Qué ocurrió y por qué importa
Víctor Quero Navas murió después de 16 meses desaparecido oficialmente. Su madre peleó sin descanso para conocer su paradero mientras el Estado ocultaba información. Solo el 7 de mayo se confirmó su fallecimiento, casi diez meses después del hecho.
El Estado habla de causas médicas —hemorragia digestiva y tromboembolismo pulmonar— pero el retraso en comunicar su muerte evidencia falta de transparencia y cuestiona la integridad del sistema penitenciario venezolano.
Lo que esto revela sobre el verdadero estado del país
Este caso evidencia el colapso institucional y el uso de cárceles como herramienta política, no como mecanismos de justicia. La opacidad del Ministerio del Servicio Penitenciario y la reacción tardía del Estado indican un abandono sistemático de la legalidad.

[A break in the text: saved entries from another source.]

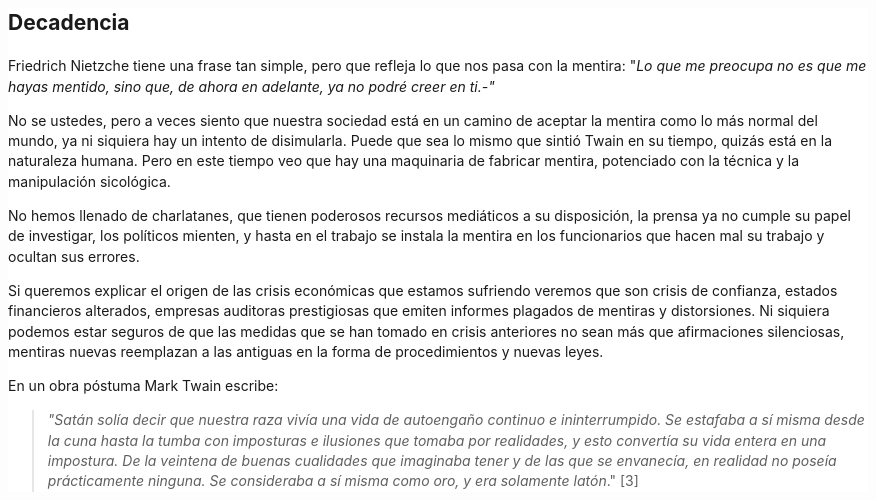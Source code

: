 





## Decadencia




Friedrich Nietzche tiene una frase tan simple, pero que refleja lo que nos pasa con la mentira: "_Lo que me preocupa no es que me hayas mentido, sino que, de ahora en adelante, ya no podré creer en ti.-"_







No se ustedes, pero a veces siento que nuestra sociedad está en un camino de aceptar la mentira como lo más normal del mundo, ya ni siquiera hay un intento de disimularla. Puede que sea lo mismo que sintió Twain en su tiempo, quizás está en la naturaleza humana. Pero en este tiempo veo que hay una maquinaria de fabricar mentira, potenciado con la técnica y la manipulación sicológica.







No hemos llenado de charlatanes, que tienen poderosos recursos mediáticos a su disposición, la prensa ya no cumple su papel de investigar, los políticos mienten, y hasta en el trabajo se instala la mentira en los funcionarios que hacen mal su trabajo y ocultan sus errores.







Si queremos explicar el origen de las crisis económicas que estamos sufriendo veremos que son crisis de confianza, estados financieros alterados, empresas auditoras prestigiosas que emiten informes plagados de mentiras y distorsiones. Ni siquiera podemos estar seguros de que las medidas que se han tomado en crisis anteriores no sean más que afirmaciones silenciosas, mentiras nuevas reemplazan a las antiguas en la forma de procedimientos y nuevas leyes.










En un obra póstuma Mark Twain escribe:




> _"Satán solía decir que nuestra raza vivía una vida de autoengaño continuo e ininterrumpido. Se estafaba a sí misma desde la cuna hasta la tumba con imposturas e ilusiones que tomaba por realidades, y esto convertía su vida entera en una impostura. De la veintena de buenas cualidades que imaginaba tener y de las que se envanecía, en realidad no poseía prácticamente ninguna. Se consideraba a sí misma como oro, y era solamente latón_." [3]




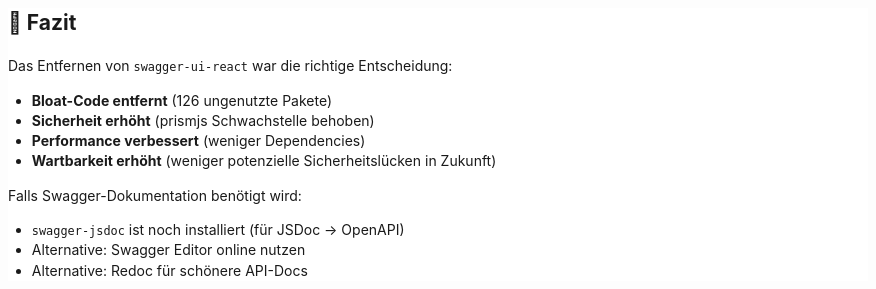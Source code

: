 
## 🎯 Fazit

Das Entfernen von `swagger-ui-react` war die richtige Entscheidung:
- **Bloat-Code entfernt** (126 ungenutzte Pakete)
- **Sicherheit erhöht** (prismjs Schwachstelle behoben)
- **Performance verbessert** (weniger Dependencies)
- **Wartbarkeit erhöht** (weniger potenzielle Sicherheitslücken in Zukunft)

Falls Swagger-Dokumentation benötigt wird:
- `swagger-jsdoc` ist noch installiert (für JSDoc → OpenAPI)
- Alternative: Swagger Editor online nutzen
- Alternative: Redoc für schönere API-Docs

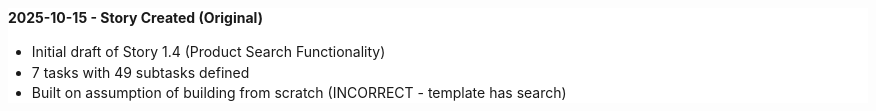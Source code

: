 **2025-10-15 - Story Created (Original)**

- Initial draft of Story 1.4 (Product Search Functionality)
- 7 tasks with 49 subtasks defined
- Built on assumption of building from scratch (INCORRECT - template has search)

La Fiscalía General, con respaldo del Parlamento, inició una investigación penal, pero expertos y ONG advierten que sin auditoría internacional, el proceso será otro ejercicio sin garantías, parte de una agenda política para diluir responsabilidades.
Qué puede venir y el riesgo real para Venezuela
Si el Estado persiste en ocultar verdades, la crisis de confianza crecerá, fomentando más división social y pérdida de control sobre el sistema penitenciario. La exigencia de la Iglesia no es solo un pedido moral, sino una alerta sobre el riesgo de profundizar la descomposición institucional.
¿Podrán las autoridades venezolanas restaurar la legalidad o seguirán usando la prisión como arma política? La respuesta marcará el rumbo de la convivencia y la seguridad ciudadana en los próximos meses.